EXERCISE
Wherever a line in the records below contains "style", copy that line.

SUPPLIED MATERIAL
====
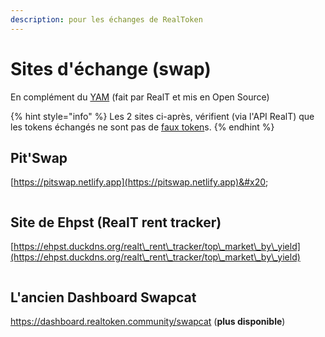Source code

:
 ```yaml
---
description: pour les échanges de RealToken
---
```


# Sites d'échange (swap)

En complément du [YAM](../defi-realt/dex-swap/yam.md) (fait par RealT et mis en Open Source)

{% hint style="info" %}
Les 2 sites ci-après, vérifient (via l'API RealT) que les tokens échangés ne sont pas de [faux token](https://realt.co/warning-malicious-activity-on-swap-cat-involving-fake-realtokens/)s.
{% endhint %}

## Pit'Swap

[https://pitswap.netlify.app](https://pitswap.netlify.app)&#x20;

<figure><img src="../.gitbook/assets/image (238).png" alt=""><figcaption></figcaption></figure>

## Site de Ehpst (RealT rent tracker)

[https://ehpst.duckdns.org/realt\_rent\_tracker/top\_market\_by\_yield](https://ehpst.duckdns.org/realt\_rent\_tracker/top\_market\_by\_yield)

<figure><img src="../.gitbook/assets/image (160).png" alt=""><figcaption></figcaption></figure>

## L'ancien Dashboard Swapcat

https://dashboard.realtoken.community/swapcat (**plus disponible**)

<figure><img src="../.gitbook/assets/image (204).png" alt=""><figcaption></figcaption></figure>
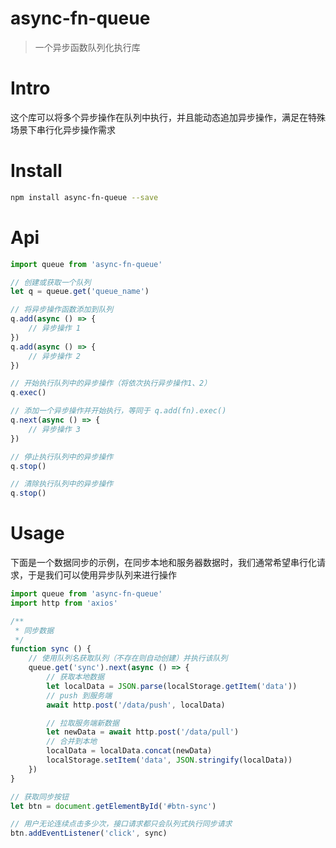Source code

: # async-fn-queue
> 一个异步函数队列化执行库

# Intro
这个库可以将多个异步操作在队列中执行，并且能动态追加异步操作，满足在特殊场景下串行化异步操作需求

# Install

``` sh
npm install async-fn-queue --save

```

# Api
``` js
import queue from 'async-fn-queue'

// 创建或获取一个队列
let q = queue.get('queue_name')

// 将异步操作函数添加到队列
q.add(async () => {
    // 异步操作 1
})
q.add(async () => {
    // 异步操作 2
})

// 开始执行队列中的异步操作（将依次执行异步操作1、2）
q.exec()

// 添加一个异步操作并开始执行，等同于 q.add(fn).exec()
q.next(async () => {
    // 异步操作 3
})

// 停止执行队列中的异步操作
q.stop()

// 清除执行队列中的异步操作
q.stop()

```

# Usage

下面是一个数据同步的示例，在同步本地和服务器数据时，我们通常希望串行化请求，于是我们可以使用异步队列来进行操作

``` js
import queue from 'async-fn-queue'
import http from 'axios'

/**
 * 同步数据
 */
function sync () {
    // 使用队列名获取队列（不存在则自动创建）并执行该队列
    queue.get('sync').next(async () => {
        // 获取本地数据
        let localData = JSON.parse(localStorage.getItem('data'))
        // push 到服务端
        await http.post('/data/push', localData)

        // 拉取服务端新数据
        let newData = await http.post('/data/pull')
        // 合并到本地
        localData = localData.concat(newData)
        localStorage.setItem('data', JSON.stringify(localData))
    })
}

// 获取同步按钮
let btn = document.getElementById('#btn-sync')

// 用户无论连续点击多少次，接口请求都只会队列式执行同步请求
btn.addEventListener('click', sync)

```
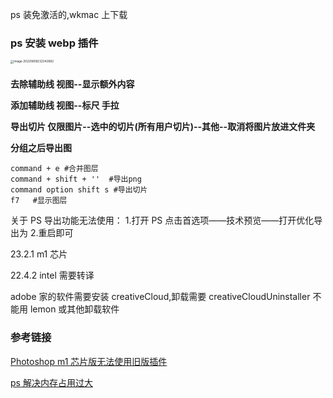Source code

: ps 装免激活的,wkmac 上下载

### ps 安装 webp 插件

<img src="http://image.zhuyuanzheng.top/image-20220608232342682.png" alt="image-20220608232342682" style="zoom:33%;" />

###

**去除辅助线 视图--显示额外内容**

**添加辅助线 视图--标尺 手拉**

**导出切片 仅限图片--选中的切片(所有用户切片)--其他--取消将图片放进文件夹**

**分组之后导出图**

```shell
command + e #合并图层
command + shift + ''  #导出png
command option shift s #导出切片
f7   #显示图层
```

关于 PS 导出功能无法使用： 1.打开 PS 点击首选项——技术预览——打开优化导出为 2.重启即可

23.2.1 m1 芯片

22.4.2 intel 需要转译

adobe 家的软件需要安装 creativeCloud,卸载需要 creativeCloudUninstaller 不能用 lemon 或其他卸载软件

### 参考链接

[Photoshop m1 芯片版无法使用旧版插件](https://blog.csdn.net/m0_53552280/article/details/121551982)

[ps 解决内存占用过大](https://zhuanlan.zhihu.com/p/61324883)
====
ANSWER TO THE PROBLEM
{% hint style="info" %}
<img src="http://image.zhuyuanzheng.top/image-20220608232342682.png" alt="image-20220608232342682" style="zoom:33%;" />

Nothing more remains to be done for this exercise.